__Aim of the exercise__:
Since only the text is wanted, print every entry below exactly and omit the images.

__Pictures paired with source code__:

--- --- ---

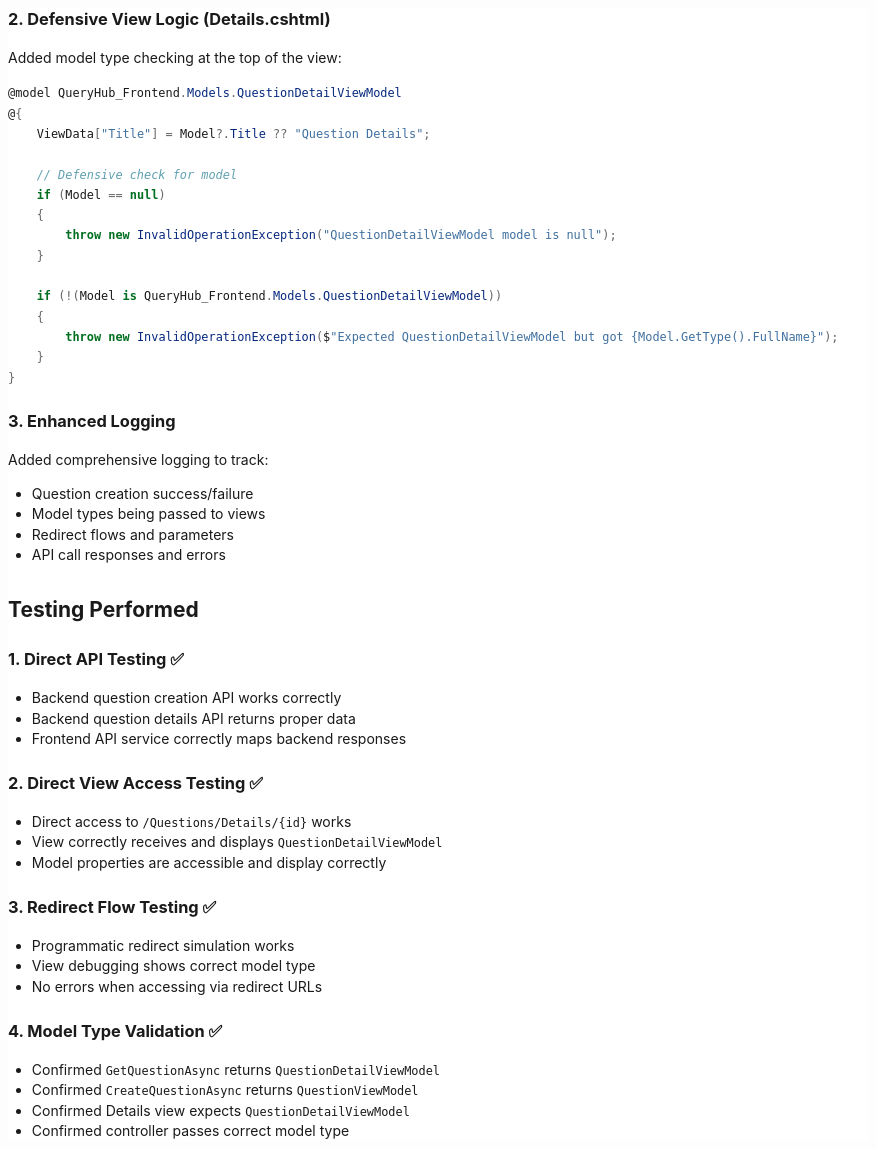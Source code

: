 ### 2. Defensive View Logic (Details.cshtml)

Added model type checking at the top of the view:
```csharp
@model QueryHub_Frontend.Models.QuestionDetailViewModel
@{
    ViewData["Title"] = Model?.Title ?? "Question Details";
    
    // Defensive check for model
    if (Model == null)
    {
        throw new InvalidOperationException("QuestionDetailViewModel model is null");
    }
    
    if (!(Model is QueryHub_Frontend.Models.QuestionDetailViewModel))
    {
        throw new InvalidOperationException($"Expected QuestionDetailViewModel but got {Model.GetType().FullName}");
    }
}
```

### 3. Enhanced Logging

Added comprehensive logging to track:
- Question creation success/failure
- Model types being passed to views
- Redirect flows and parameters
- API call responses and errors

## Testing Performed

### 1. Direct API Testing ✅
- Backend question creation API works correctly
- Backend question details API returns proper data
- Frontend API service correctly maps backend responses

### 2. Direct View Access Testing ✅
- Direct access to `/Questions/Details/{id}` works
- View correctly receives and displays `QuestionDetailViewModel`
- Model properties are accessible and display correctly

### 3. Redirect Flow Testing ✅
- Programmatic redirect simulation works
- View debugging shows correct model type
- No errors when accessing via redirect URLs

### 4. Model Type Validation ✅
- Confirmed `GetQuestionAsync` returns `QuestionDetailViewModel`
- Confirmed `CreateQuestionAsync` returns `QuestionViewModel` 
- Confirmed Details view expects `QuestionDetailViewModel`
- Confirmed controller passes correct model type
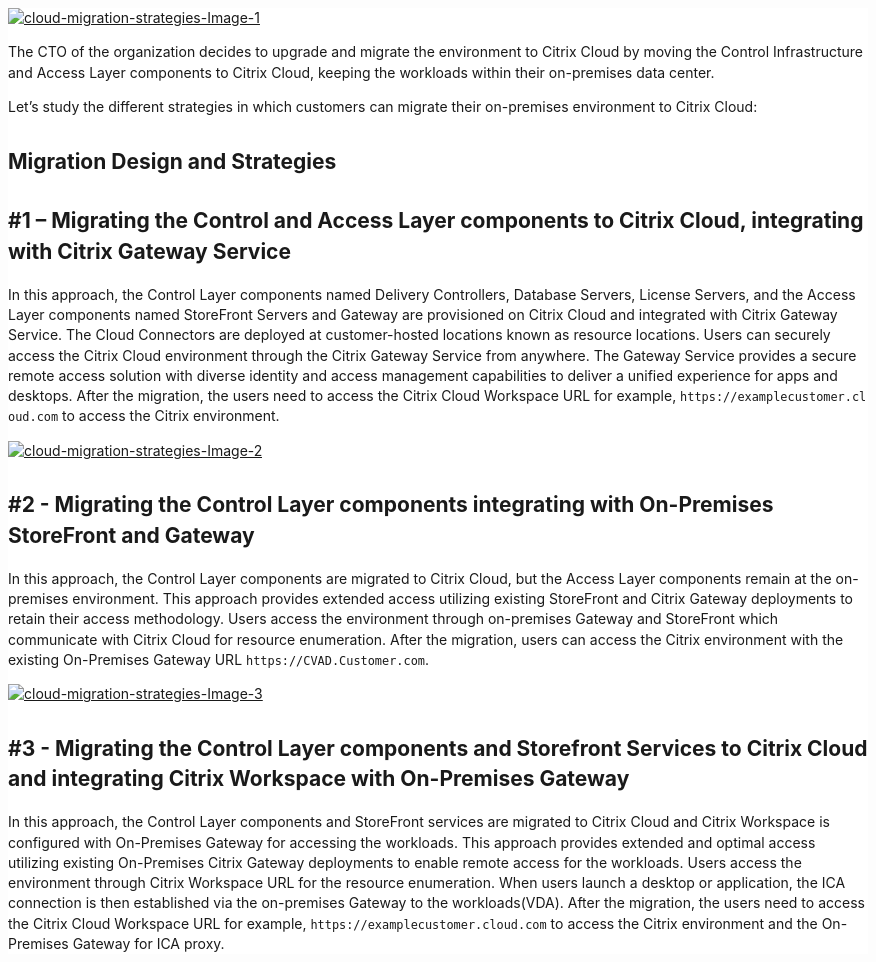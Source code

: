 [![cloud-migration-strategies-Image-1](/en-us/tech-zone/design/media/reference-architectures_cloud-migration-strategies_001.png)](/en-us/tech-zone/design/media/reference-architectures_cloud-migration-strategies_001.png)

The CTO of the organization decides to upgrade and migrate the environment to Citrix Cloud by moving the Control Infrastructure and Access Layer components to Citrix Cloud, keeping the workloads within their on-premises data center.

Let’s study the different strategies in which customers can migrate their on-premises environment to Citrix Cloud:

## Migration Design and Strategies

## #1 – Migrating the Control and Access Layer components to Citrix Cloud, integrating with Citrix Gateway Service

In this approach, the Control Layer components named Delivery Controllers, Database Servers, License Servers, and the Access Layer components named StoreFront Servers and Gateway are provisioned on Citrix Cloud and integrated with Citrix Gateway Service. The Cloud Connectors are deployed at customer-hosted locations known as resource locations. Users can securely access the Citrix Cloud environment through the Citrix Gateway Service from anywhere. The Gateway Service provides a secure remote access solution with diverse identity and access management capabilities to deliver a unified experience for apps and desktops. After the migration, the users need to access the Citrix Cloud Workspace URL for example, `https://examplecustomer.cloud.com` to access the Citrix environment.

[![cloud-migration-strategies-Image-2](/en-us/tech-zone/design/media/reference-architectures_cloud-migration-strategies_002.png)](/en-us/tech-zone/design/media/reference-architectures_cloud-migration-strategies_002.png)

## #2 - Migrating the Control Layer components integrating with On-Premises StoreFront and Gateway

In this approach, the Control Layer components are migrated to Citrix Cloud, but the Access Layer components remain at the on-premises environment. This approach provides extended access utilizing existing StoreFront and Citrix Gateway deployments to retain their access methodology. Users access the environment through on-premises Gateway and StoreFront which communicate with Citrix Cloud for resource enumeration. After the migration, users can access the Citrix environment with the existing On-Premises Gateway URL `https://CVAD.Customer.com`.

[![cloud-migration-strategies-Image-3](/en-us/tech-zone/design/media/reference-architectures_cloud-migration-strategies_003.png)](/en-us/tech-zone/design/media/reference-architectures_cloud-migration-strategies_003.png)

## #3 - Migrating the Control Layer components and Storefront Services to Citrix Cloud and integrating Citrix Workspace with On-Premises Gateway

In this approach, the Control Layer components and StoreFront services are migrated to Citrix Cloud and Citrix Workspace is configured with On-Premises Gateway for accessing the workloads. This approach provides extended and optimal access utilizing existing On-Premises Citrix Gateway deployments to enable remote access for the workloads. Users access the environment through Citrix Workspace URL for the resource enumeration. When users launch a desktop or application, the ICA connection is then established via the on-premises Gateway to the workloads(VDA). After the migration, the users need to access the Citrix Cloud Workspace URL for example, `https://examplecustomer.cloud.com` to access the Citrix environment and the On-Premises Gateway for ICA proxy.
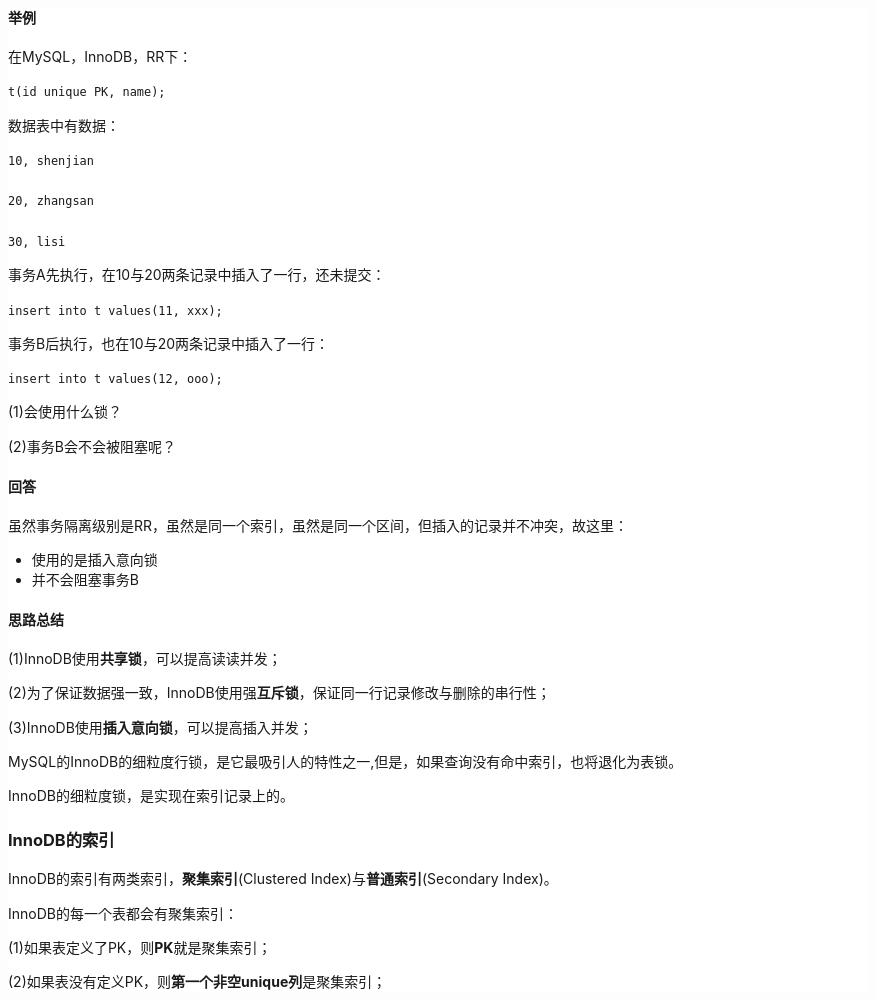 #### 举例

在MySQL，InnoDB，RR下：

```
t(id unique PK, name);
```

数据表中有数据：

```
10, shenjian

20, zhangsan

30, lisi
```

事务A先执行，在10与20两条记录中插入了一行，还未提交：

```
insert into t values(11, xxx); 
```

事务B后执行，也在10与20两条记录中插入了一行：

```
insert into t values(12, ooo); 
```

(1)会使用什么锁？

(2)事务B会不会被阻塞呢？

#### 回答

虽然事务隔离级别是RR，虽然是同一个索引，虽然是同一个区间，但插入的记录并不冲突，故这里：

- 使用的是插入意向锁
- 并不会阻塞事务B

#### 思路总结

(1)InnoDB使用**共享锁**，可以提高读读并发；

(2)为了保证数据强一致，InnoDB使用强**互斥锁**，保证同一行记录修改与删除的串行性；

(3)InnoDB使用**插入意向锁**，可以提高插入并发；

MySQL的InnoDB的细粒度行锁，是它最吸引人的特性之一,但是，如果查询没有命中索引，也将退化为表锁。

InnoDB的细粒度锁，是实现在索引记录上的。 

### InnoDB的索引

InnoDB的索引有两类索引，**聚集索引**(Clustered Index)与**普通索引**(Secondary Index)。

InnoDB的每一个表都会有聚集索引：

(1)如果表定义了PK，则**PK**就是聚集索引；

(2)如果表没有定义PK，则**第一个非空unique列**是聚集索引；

--- --- ---

__Your response__:
Source code

: ### 2. Defensive View Logic (Details.cshtml)

Added model type checking at the top of the view:
```csharp
@model QueryHub_Frontend.Models.QuestionDetailViewModel
@{
    ViewData["Title"] = Model?.Title ?? "Question Details";
    
    // Defensive check for model
    if (Model == null)
    {
        throw new InvalidOperationException("QuestionDetailViewModel model is null");
    }
    
    if (!(Model is QueryHub_Frontend.Models.QuestionDetailViewModel))
    {
        throw new InvalidOperationException($"Expected QuestionDetailViewModel but got {Model.GetType().FullName}");
    }
}
```

### 3. Enhanced Logging

Added comprehensive logging to track:
- Question creation success/failure
- Model types being passed to views
- Redirect flows and parameters
- API call responses and errors

## Testing Performed

### 1. Direct API Testing ✅
- Backend question creation API works correctly
- Backend question details API returns proper data
- Frontend API service correctly maps backend responses

### 2. Direct View Access Testing ✅
- Direct access to `/Questions/Details/{id}` works
- View correctly receives and displays `QuestionDetailViewModel`
- Model properties are accessible and display correctly

### 3. Redirect Flow Testing ✅
- Programmatic redirect simulation works
- View debugging shows correct model type
- No errors when accessing via redirect URLs

### 4. Model Type Validation ✅
- Confirmed `GetQuestionAsync` returns `QuestionDetailViewModel`
- Confirmed `CreateQuestionAsync` returns `QuestionViewModel` 
- Confirmed Details view expects `QuestionDetailViewModel`
- Confirmed controller passes correct model type
Source code

: [![cloud-migration-strategies-Image-1](/en-us/tech-zone/design/media/reference-architectures_cloud-migration-strategies_001.png)](/en-us/tech-zone/design/media/reference-architectures_cloud-migration-strategies_001.png)

The CTO of the organization decides to upgrade and migrate the environment to Citrix Cloud by moving the Control Infrastructure and Access Layer components to Citrix Cloud, keeping the workloads within their on-premises data center.

Let’s study the different strategies in which customers can migrate their on-premises environment to Citrix Cloud:

## Migration Design and Strategies

## #1 – Migrating the Control and Access Layer components to Citrix Cloud, integrating with Citrix Gateway Service

In this approach, the Control Layer components named Delivery Controllers, Database Servers, License Servers, and the Access Layer components named StoreFront Servers and Gateway are provisioned on Citrix Cloud and integrated with Citrix Gateway Service. The Cloud Connectors are deployed at customer-hosted locations known as resource locations. Users can securely access the Citrix Cloud environment through the Citrix Gateway Service from anywhere. The Gateway Service provides a secure remote access solution with diverse identity and access management capabilities to deliver a unified experience for apps and desktops. After the migration, the users need to access the Citrix Cloud Workspace URL for example, `https://examplecustomer.cloud.com` to access the Citrix environment.

[![cloud-migration-strategies-Image-2](/en-us/tech-zone/design/media/reference-architectures_cloud-migration-strategies_002.png)](/en-us/tech-zone/design/media/reference-architectures_cloud-migration-strategies_002.png)

## #2 - Migrating the Control Layer components integrating with On-Premises StoreFront and Gateway

In this approach, the Control Layer components are migrated to Citrix Cloud, but the Access Layer components remain at the on-premises environment. This approach provides extended access utilizing existing StoreFront and Citrix Gateway deployments to retain their access methodology. Users access the environment through on-premises Gateway and StoreFront which communicate with Citrix Cloud for resource enumeration. After the migration, users can access the Citrix environment with the existing On-Premises Gateway URL `https://CVAD.Customer.com`.

[![cloud-migration-strategies-Image-3](/en-us/tech-zone/design/media/reference-architectures_cloud-migration-strategies_003.png)](/en-us/tech-zone/design/media/reference-architectures_cloud-migration-strategies_003.png)

## #3 - Migrating the Control Layer components and Storefront Services to Citrix Cloud and integrating Citrix Workspace with On-Premises Gateway

In this approach, the Control Layer components and StoreFront services are migrated to Citrix Cloud and Citrix Workspace is configured with On-Premises Gateway for accessing the workloads. This approach provides extended and optimal access utilizing existing On-Premises Citrix Gateway deployments to enable remote access for the workloads. Users access the environment through Citrix Workspace URL for the resource enumeration. When users launch a desktop or application, the ICA connection is then established via the on-premises Gateway to the workloads(VDA). After the migration, the users need to access the Citrix Cloud Workspace URL for example, `https://examplecustomer.cloud.com` to access the Citrix environment and the On-Premises Gateway for ICA proxy.
 #### 举例

在MySQL，InnoDB，RR下：

```
t(id unique PK, name);
```

数据表中有数据：

```
10, shenjian

20, zhangsan

30, lisi
```

事务A先执行，在10与20两条记录中插入了一行，还未提交：

```
insert into t values(11, xxx); 
```

事务B后执行，也在10与20两条记录中插入了一行：

```
insert into t values(12, ooo); 
```

(1)会使用什么锁？

(2)事务B会不会被阻塞呢？

#### 回答

虽然事务隔离级别是RR，虽然是同一个索引，虽然是同一个区间，但插入的记录并不冲突，故这里：

- 使用的是插入意向锁
- 并不会阻塞事务B

#### 思路总结

(1)InnoDB使用**共享锁**，可以提高读读并发；

(2)为了保证数据强一致，InnoDB使用强**互斥锁**，保证同一行记录修改与删除的串行性；

(3)InnoDB使用**插入意向锁**，可以提高插入并发；

MySQL的InnoDB的细粒度行锁，是它最吸引人的特性之一,但是，如果查询没有命中索引，也将退化为表锁。

InnoDB的细粒度锁，是实现在索引记录上的。 

### InnoDB的索引

InnoDB的索引有两类索引，**聚集索引**(Clustered Index)与**普通索引**(Secondary Index)。

InnoDB的每一个表都会有聚集索引：

(1)如果表定义了PK，则**PK**就是聚集索引；

(2)如果表没有定义PK，则**第一个非空unique列**是聚集索引；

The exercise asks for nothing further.